◆ **Instructions for the task**: Below is a block of records: output all of them exactly and leave out the pictures.

[[ Material shown, beginning ]]

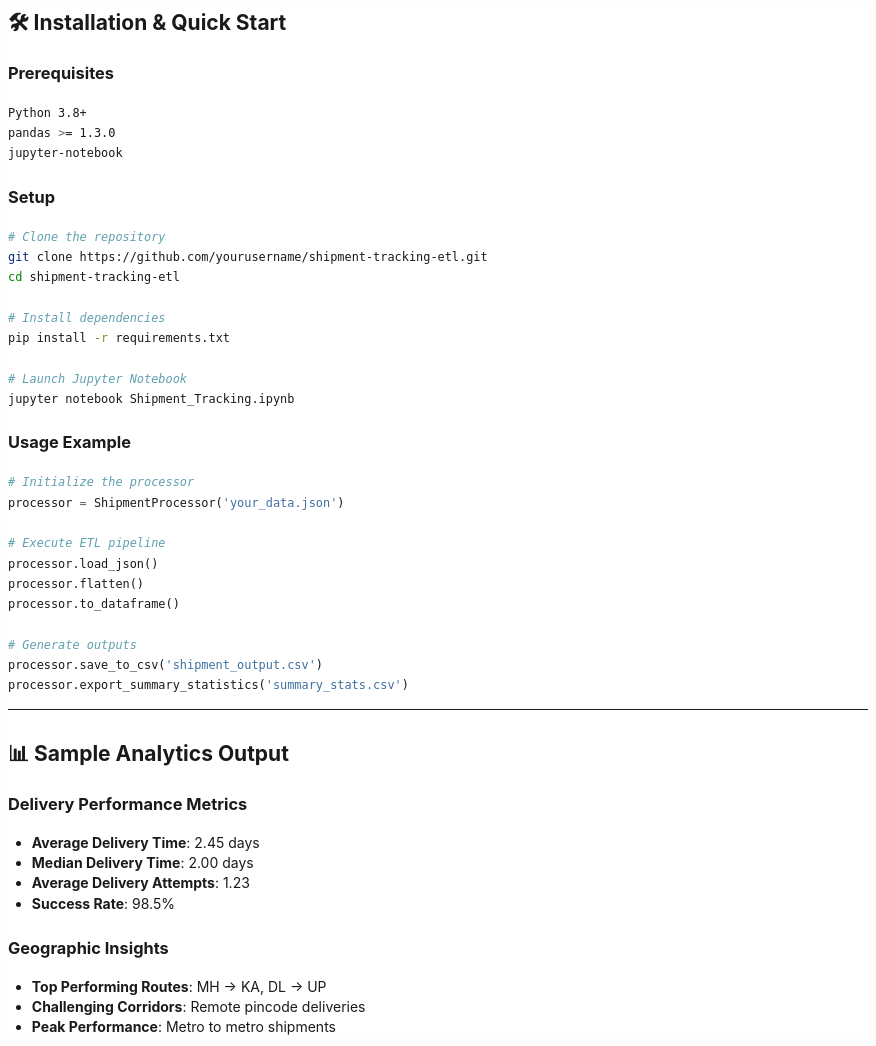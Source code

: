 
## 🛠️ Installation & Quick Start

### Prerequisites
```bash
Python 3.8+
pandas >= 1.3.0
jupyter-notebook
```

### Setup
```bash
# Clone the repository
git clone https://github.com/yourusername/shipment-tracking-etl.git
cd shipment-tracking-etl

# Install dependencies
pip install -r requirements.txt

# Launch Jupyter Notebook
jupyter notebook Shipment_Tracking.ipynb
```

### Usage Example
```python
# Initialize the processor
processor = ShipmentProcessor('your_data.json')

# Execute ETL pipeline
processor.load_json()
processor.flatten()
processor.to_dataframe()

# Generate outputs
processor.save_to_csv('shipment_output.csv')
processor.export_summary_statistics('summary_stats.csv')
```

---

## 📊 Sample Analytics Output

### Delivery Performance Metrics
- **Average Delivery Time**: 2.45 days
- **Median Delivery Time**: 2.00 days  
- **Average Delivery Attempts**: 1.23
- **Success Rate**: 98.5%

### Geographic Insights
- **Top Performing Routes**: MH → KA, DL → UP
- **Challenging Corridors**: Remote pincode deliveries
- **Peak Performance**: Metro to metro shipments
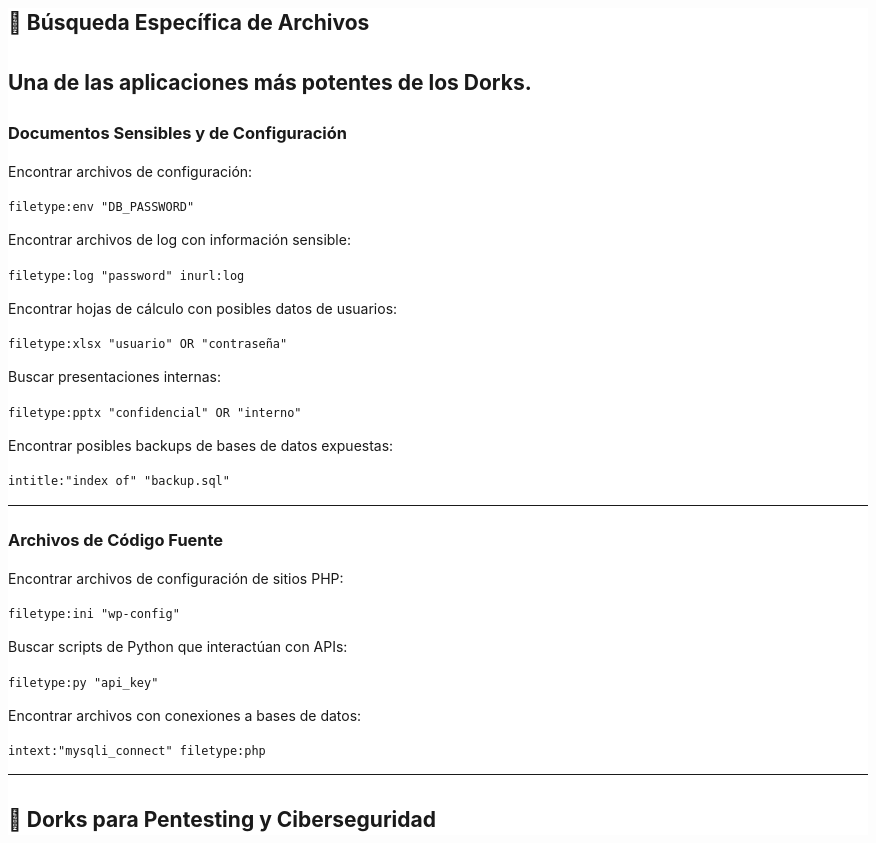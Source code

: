 
## 📂 Búsqueda Específica de Archivos

Una de las aplicaciones más potentes de los Dorks.
---
### **Documentos Sensibles y de Configuración**

Encontrar archivos de configuración:

```
filetype:env "DB_PASSWORD"
```

Encontrar archivos de log con información sensible:

```
filetype:log "password" inurl:log
```

Encontrar hojas de cálculo con posibles datos de usuarios:

```
filetype:xlsx "usuario" OR "contraseña"
```

Buscar presentaciones internas:

```
filetype:pptx "confidencial" OR "interno"
```

Encontrar posibles backups de bases de datos expuestas:

```
intitle:"index of" "backup.sql"
```
---
### **Archivos de Código Fuente**

Encontrar archivos de configuración de sitios PHP:

```
filetype:ini "wp-config"
```

Buscar scripts de Python que interactúan con APIs:

```
filetype:py "api_key"
```

Encontrar archivos con conexiones a bases de datos:

```
intext:"mysqli_connect" filetype:php
```

---

## 🔐 Dorks para Pentesting y Ciberseguridad
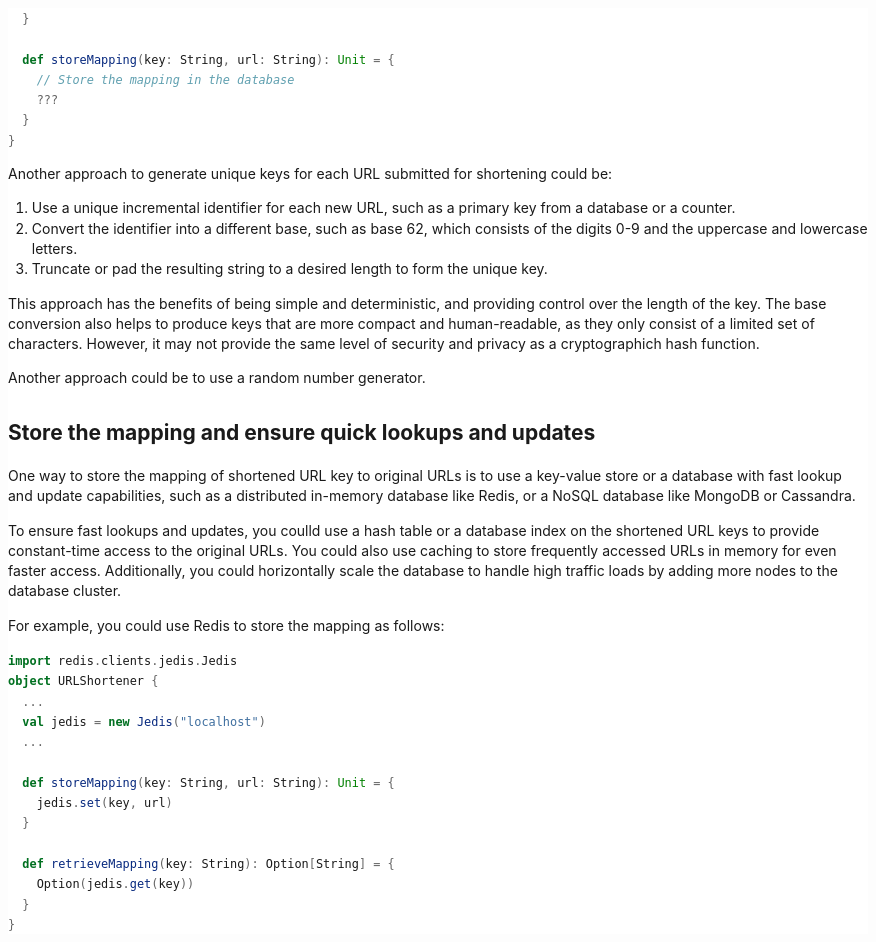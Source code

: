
 ```scala
  }
  
  def storeMapping(key: String, url: String): Unit = {
    // Store the mapping in the database
    ???
  }
}
```

Another approach to generate unique keys for each URL submitted for shortening could be:
1. Use a unique incremental identifier for each new URL, such as a primary key from a database or a counter.
2. Convert the identifier into a different base, such as base 62, which consists of the digits 0-9 and the uppercase and lowercase letters.
3. Truncate or pad the resulting string to a desired length to form the unique key.

This approach has the benefits of being simple and deterministic, and providing control over the length of the key.
The base conversion also helps to produce keys that are more compact and human-readable, as they only consist of a limited set of characters.
However, it may not provide the same level of security and privacy as a cryptographich hash function.

Another approach could be to use a random number generator.


## Store the mapping and ensure quick lookups and updates

One way to store the mapping of shortened URL key to original URLs is to use a key-value store or a database with fast lookup and update capabilities, 
such as a distributed in-memory database like Redis, or a NoSQL database like MongoDB or Cassandra.

To ensure fast lookups and updates, you coulld use a hash table or a database index on the shortened URL keys to provide constant-time access to the original URLs. 
You could also use caching to store frequently accessed URLs in memory for even faster access.
Additionally, you could horizontally scale the database to handle high traffic loads by adding more nodes to the database cluster.

For example, you could use Redis to store the mapping as follows:
```scala
import redis.clients.jedis.Jedis
object URLShortener {
  ...
  val jedis = new Jedis("localhost")
  ...
  
  def storeMapping(key: String, url: String): Unit = {
    jedis.set(key, url)
  }
  
  def retrieveMapping(key: String): Option[String] = {
    Option(jedis.get(key))
  }
}
```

[[ Material shown, end ]]

◆ **Output for this exercise**:
Source code

: 
## 🛠️ Installation & Quick Start

### Prerequisites
```bash
Python 3.8+
pandas >= 1.3.0
jupyter-notebook
```

### Setup
```bash
# Clone the repository
git clone https://github.com/yourusername/shipment-tracking-etl.git
cd shipment-tracking-etl

# Install dependencies
pip install -r requirements.txt

# Launch Jupyter Notebook
jupyter notebook Shipment_Tracking.ipynb
```

### Usage Example
```python
# Initialize the processor
processor = ShipmentProcessor('your_data.json')

# Execute ETL pipeline
processor.load_json()
processor.flatten()
processor.to_dataframe()

# Generate outputs
processor.save_to_csv('shipment_output.csv')
processor.export_summary_statistics('summary_stats.csv')
```

---

## 📊 Sample Analytics Output

### Delivery Performance Metrics
- **Average Delivery Time**: 2.45 days
- **Median Delivery Time**: 2.00 days  
- **Average Delivery Attempts**: 1.23
- **Success Rate**: 98.5%

### Geographic Insights
- **Top Performing Routes**: MH → KA, DL → UP
- **Challenging Corridors**: Remote pincode deliveries
- **Peak Performance**: Metro to metro shipments
Source code

: 
## 📂 Búsqueda Específica de Archivos

Una de las aplicaciones más potentes de los Dorks.
---
### **Documentos Sensibles y de Configuración**

Encontrar archivos de configuración:

```
filetype:env "DB_PASSWORD"
```

Encontrar archivos de log con información sensible:

```
filetype:log "password" inurl:log
```

Encontrar hojas de cálculo con posibles datos de usuarios:

```
filetype:xlsx "usuario" OR "contraseña"
```

Buscar presentaciones internas:

```
filetype:pptx "confidencial" OR "interno"
```

Encontrar posibles backups de bases de datos expuestas:

```
intitle:"index of" "backup.sql"
```
---
### **Archivos de Código Fuente**

Encontrar archivos de configuración de sitios PHP:

```
filetype:ini "wp-config"
```

Buscar scripts de Python que interactúan con APIs:

```
filetype:py "api_key"
```

Encontrar archivos con conexiones a bases de datos:

```
intext:"mysqli_connect" filetype:php
```

---

## 🔐 Dorks para Pentesting y Ciberseguridad
Source code

:
 ```scala
  }
  
  def storeMapping(key: String, url: String): Unit = {
    // Store the mapping in the database
    ???
  }
}
```

Another approach to generate unique keys for each URL submitted for shortening could be:
1. Use a unique incremental identifier for each new URL, such as a primary key from a database or a counter.
2. Convert the identifier into a different base, such as base 62, which consists of the digits 0-9 and the uppercase and lowercase letters.
3. Truncate or pad the resulting string to a desired length to form the unique key.

This approach has the benefits of being simple and deterministic, and providing control over the length of the key.
The base conversion also helps to produce keys that are more compact and human-readable, as they only consist of a limited set of characters.
However, it may not provide the same level of security and privacy as a cryptographich hash function.

Another approach could be to use a random number generator.


## Store the mapping and ensure quick lookups and updates

One way to store the mapping of shortened URL key to original URLs is to use a key-value store or a database with fast lookup and update capabilities, 
such as a distributed in-memory database like Redis, or a NoSQL database like MongoDB or Cassandra.

To ensure fast lookups and updates, you coulld use a hash table or a database index on the shortened URL keys to provide constant-time access to the original URLs. 
You could also use caching to store frequently accessed URLs in memory for even faster access.
Additionally, you could horizontally scale the database to handle high traffic loads by adding more nodes to the database cluster.

For example, you could use Redis to store the mapping as follows:
```scala
import redis.clients.jedis.Jedis
object URLShortener {
  ...
  val jedis = new Jedis("localhost")
  ...
  
  def storeMapping(key: String, url: String): Unit = {
    jedis.set(key, url)
  }
  
  def retrieveMapping(key: String): Option[String] = {
    Option(jedis.get(key))
  }
}
```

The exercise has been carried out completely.